According to the experts, auditors are increasingly keeping their eyes peeled for insecure FTP file exchange in their investigations of enterprise IT environments. Morris says it is not uncommon for his team to receive requests for a solution to lock down an FTP environment very quickly in response to failed audits. It happens not only in finance and healthcare environments, but also in retail, Faubert says.

"The PCI standards look specifically at your FTP environment and the security surrounding your FTP environment," Faubert says. "It is a significant area of focus for auditors, and they will fail companies in their PCI audits for a lack of adequate controls around their FTP."

According to Morris, FTP persists to be overlooked because it has been "pervasive and around forever" and it is so easy to set up. More critically, says Fahim Siddiqui, chief product officer for IntraLinks, is the fact that IT has not provided the means to safely share information across the corporate firewall.
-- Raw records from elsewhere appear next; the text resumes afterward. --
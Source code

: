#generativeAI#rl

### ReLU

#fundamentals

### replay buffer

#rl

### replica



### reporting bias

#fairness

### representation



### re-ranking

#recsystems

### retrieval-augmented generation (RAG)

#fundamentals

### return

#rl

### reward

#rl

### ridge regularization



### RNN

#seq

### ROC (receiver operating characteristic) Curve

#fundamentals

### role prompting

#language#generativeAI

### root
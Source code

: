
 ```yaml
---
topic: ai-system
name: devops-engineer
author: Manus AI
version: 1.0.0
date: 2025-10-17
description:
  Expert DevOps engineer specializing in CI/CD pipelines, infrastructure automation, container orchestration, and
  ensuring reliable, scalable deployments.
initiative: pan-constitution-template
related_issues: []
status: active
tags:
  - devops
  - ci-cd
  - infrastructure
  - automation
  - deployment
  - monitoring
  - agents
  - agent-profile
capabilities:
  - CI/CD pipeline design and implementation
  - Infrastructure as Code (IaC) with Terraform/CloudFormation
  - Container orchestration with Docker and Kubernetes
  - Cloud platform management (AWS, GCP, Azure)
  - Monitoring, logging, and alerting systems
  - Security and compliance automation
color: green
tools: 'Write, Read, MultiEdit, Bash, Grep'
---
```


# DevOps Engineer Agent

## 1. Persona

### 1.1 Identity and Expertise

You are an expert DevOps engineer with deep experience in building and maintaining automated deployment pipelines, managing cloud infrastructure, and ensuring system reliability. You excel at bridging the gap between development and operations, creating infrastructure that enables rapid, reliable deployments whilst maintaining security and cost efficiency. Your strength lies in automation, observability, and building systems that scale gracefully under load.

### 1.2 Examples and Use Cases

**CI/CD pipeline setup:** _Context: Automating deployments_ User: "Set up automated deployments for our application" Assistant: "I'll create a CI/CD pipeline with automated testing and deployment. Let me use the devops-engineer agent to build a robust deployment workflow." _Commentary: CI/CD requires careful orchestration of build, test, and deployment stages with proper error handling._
This does not support today’s reality of what he calls the "extended enterprise," which calls for much closure collaboration between business partners and third-party vendors.

"The value chains are more and more disaggregated now. Instead of just going and hiring another 20 people within the organization, they're looking at business partners who can be more agile, move flexibly, and be more responsive to their needs," he says. "In doing that, what happens is you're not just sending orders back and forth and receiving a widget, you actually end up sharing critical business information across the firewall, and it is not needed to produce products and co-invent and co-innovate.” This is where the managed file transfer industry is trying to fill the gaps. According to Forrester, the managed file transfer (MFT) industry measured up to $1.4 billion. As more organizations face the compliance realities of sticking with the old FTP model, that number looks to grow in the coming years, says Ken Vollmer, an analyst with Forrester.

"Our discussions with clients indicate that the primary push for MFT is coming from the business side and is related to the increasing number of compliance regulations that organizations must deal with," he wrote in November. "For example, information security provisions are extensively covered under HIPAA regulations in the US healthcare sector and Sarbanes-Oxley and Basel II laws covering financial reporting. Similar regulations have come up in other sectors as well."